▶ [HOW TO COMPLETE THIS TASK] Print the lines below from the line with "Please finished the" to the line with "##### Last update" exactly, keeping both ends, and print no pictures.

⟨

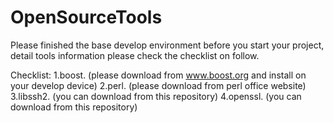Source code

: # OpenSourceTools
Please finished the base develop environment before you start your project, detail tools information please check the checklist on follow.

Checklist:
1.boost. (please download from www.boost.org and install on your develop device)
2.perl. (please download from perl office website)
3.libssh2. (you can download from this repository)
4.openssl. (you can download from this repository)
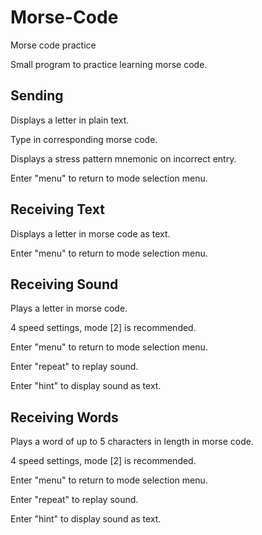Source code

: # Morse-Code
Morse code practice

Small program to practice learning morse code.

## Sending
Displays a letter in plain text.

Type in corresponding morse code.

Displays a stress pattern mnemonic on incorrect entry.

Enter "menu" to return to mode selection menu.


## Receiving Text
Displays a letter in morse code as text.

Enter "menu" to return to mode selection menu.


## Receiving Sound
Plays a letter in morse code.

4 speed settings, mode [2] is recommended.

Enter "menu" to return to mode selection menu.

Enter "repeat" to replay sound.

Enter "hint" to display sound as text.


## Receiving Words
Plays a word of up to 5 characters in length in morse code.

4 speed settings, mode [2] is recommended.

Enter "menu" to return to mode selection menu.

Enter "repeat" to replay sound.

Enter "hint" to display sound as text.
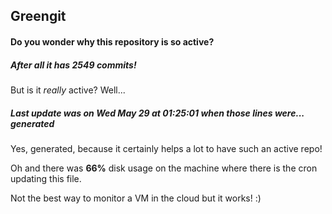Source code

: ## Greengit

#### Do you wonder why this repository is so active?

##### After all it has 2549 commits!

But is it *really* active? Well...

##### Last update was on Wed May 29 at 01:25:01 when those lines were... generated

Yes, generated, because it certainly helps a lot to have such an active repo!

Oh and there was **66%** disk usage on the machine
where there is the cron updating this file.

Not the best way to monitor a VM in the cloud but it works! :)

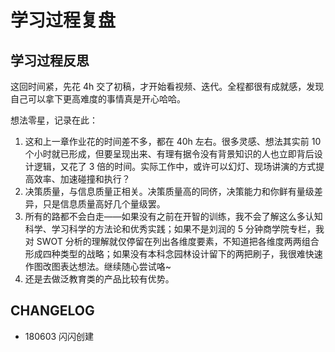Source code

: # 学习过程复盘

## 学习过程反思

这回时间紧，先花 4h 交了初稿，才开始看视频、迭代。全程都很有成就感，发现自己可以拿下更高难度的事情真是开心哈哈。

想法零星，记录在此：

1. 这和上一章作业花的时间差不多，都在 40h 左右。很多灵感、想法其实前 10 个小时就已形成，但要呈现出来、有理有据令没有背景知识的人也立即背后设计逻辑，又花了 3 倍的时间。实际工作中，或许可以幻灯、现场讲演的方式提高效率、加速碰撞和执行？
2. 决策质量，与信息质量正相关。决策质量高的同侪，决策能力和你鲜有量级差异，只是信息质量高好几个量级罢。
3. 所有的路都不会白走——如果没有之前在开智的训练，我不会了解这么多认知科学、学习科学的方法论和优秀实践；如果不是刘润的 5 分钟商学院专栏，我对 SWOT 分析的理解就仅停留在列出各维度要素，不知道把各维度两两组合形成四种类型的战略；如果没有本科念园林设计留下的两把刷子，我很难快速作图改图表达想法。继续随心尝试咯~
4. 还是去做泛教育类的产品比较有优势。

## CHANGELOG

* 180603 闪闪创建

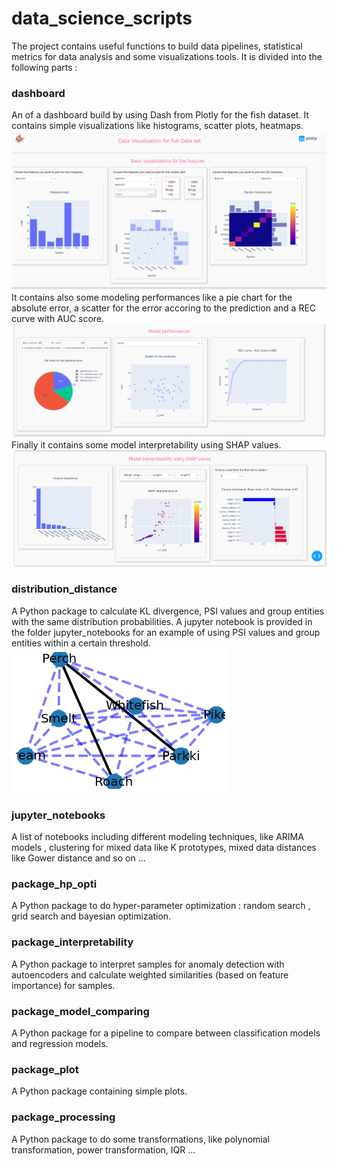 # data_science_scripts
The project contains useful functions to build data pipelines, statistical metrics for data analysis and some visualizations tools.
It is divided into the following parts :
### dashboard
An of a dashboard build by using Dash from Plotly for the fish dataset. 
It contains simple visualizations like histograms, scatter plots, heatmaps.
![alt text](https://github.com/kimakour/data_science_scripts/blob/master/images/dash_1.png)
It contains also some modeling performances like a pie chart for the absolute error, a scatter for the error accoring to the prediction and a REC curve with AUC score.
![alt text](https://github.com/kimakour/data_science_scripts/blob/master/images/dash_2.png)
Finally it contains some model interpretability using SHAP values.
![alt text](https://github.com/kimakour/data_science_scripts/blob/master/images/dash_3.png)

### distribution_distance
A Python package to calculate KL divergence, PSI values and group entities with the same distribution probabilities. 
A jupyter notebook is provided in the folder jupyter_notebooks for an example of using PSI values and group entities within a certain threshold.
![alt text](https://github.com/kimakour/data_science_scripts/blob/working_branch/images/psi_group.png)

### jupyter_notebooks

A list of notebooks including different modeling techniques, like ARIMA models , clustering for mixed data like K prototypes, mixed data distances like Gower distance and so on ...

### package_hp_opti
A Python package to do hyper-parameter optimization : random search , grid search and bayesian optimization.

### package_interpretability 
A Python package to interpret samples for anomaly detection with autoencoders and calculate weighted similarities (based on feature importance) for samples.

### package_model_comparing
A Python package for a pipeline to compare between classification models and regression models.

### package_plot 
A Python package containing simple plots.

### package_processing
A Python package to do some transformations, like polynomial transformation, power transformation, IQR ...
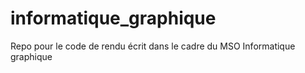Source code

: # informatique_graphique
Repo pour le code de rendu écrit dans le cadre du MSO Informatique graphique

⟩

▶ [RESPONSE FOR THIS EXERCISE]
Please finished the base develop environment before you start your project, detail tools information please check the checklist on follow.

Checklist:
1.boost. (please download from www.boost.org and install on your develop device)
2.perl. (please download from perl office website)
3.libssh2. (you can download from this repository)
4.openssl. (you can download from this repository)
Source code

: # Morse-Code
Morse code practice

Small program to practice learning morse code.

## Sending
Displays a letter in plain text.

Type in corresponding morse code.

Displays a stress pattern mnemonic on incorrect entry.

Enter "menu" to return to mode selection menu.


## Receiving Text
Displays a letter in morse code as text.

Enter "menu" to return to mode selection menu.


## Receiving Sound
Plays a letter in morse code.

4 speed settings, mode [2] is recommended.

Enter "menu" to return to mode selection menu.

Enter "repeat" to replay sound.

Enter "hint" to display sound as text.


## Receiving Words
Plays a word of up to 5 characters in length in morse code.

4 speed settings, mode [2] is recommended.

Enter "menu" to return to mode selection menu.

Enter "repeat" to replay sound.

Enter "hint" to display sound as text.
Source code

: ## Greengit

#### Do you wonder why this repository is so active?

##### After all it has 2549 commits!

But is it *really* active? Well...

##### Last update was on Wed May 29 at 01:25:01 when those lines were... generated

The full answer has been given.